The printing plant of Ogonyok magazine in Moscow, designed by El Lissitzky, is likely the only extant building based on Lissitzky's blueprints. Located at 17, 1st Samotechny Lane, it is Lissitzky's only realized architectural work. Lissitzky was asked to design the printing house on 2 March 1930, and construction took place between 1931 and 1933. As his health worsened, the architect M. Barshch completed the project. Lissitzky's other architectural projects, including a textile plant, a yacht club, a communal apartment block and a publishing house for the newspaper Pravda, were never built. The Ogonyok plant was the only one to be realized.

The building served as Ogonyok magazine's printing plant until 1938, when it was taken over by Soviet security agencies. It remained in the hands of their successor organisations, including the NKVD, MGB, KGB and FSB, into the 1990s. By the early 2000s, the building had been abandoned.
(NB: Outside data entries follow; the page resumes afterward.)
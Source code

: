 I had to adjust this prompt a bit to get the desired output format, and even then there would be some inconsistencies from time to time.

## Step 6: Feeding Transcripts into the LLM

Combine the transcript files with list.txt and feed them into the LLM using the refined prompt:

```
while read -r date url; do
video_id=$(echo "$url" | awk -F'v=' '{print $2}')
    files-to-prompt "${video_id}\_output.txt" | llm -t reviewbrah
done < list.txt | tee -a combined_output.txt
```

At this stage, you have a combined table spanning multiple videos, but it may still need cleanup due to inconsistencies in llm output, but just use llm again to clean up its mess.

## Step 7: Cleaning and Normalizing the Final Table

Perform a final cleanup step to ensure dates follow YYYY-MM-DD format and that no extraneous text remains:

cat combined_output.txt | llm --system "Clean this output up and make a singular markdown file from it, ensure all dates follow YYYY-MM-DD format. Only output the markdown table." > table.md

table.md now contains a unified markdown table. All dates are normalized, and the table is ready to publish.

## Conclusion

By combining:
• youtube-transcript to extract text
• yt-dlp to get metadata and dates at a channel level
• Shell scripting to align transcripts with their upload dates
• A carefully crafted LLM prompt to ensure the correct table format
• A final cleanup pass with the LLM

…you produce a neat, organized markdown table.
The building was rediscovered by chance in 2007, when staff of the Russian Avant-Garde Fund found previously unknown blueprints for the plant in a Moscow archive while researching plans for a development on the neighbouring plot. In June 2007, the fund filed a request to list the building on the heritage register. It was included in the Register of Cultural Heritage of the City of Moscow on 26 July 2007. In September 2007, the city commission (Moskomnasledie) approved the request and passed it to the city government for final approval, which came on 21 August 2008.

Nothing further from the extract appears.